▸ Pictures paired with source code:
_ _ _ _

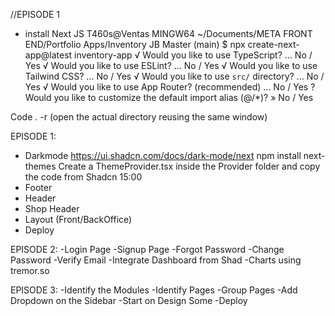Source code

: //EPISODE 1

- install Next JS
  T460s@Ventas MINGW64 ~/Documents/META FRONT END/Portfolio Apps/Inventory JB Master (main)
  $ npx create-next-app@latest inventory-app
  √ Would you like to use TypeScript? ... No / Yes
  √ Would you like to use ESLint? ... No / Yes
  √ Would you like to use Tailwind CSS? ... No / Yes
  √ Would you like to use `src/` directory? ... No / Yes
  √ Would you like to use App Router? (recommended) ... No / Yes
  ? Would you like to customize the default import alias (@/\*)? » No / Yes

Code . -r (open the actual directory reusing the same window)

EPISODE 1:

- Darkmode
  https://ui.shadcn.com/docs/dark-mode/next
  npm install next-themes
  Create a ThemeProvider.tsx inside the Provider folder and copy the code from Shadcn 15:00
- Footer
- Header
- Shop Header
- Layout (Front/BackOffice)
- Deploy

EPISODE 2:
-Login Page
-Signup Page
-Forgot Password
-Change Password
-Verify Email
-Integrate Dashboard from Shad
-Charts using tremor.so

EPISODE 3:
-Identify the Modules
-Identify Pages
-Group Pages
-Add Dropdown on the Sidebar
-Start on Design Some
-Deploy
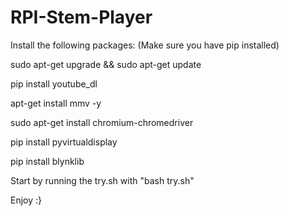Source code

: # RPI-Stem-Player


Install the following packages: (Make sure you have pip installed)

sudo apt-get upgrade && sudo apt-get update

pip install youtube_dl

apt-get install mmv -y

sudo apt-get install chromium-chromedriver

pip install pyvirtualdisplay

pip install blynklib




Start by running the try.sh with "bash try.sh"

Enjoy :}
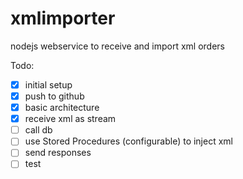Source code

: # xmlimporter
nodejs webservice to receive and import xml orders

Todo:
- [x] initial setup
- [x] push to github
- [x] basic architecture
- [x] receive xml as stream
- [ ] call db
- [ ] use Stored Procedures (configurable) to inject xml
- [ ] send responses
- [ ] test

_ _ _ _

▸ TRY IT:
For every line above that holds the word "from", report the whole line.

▸ ANSWER SECTION:
  Create a ThemeProvider.tsx inside the Provider folder and copy the code from Shadcn 15:00
-Integrate Dashboard from Shad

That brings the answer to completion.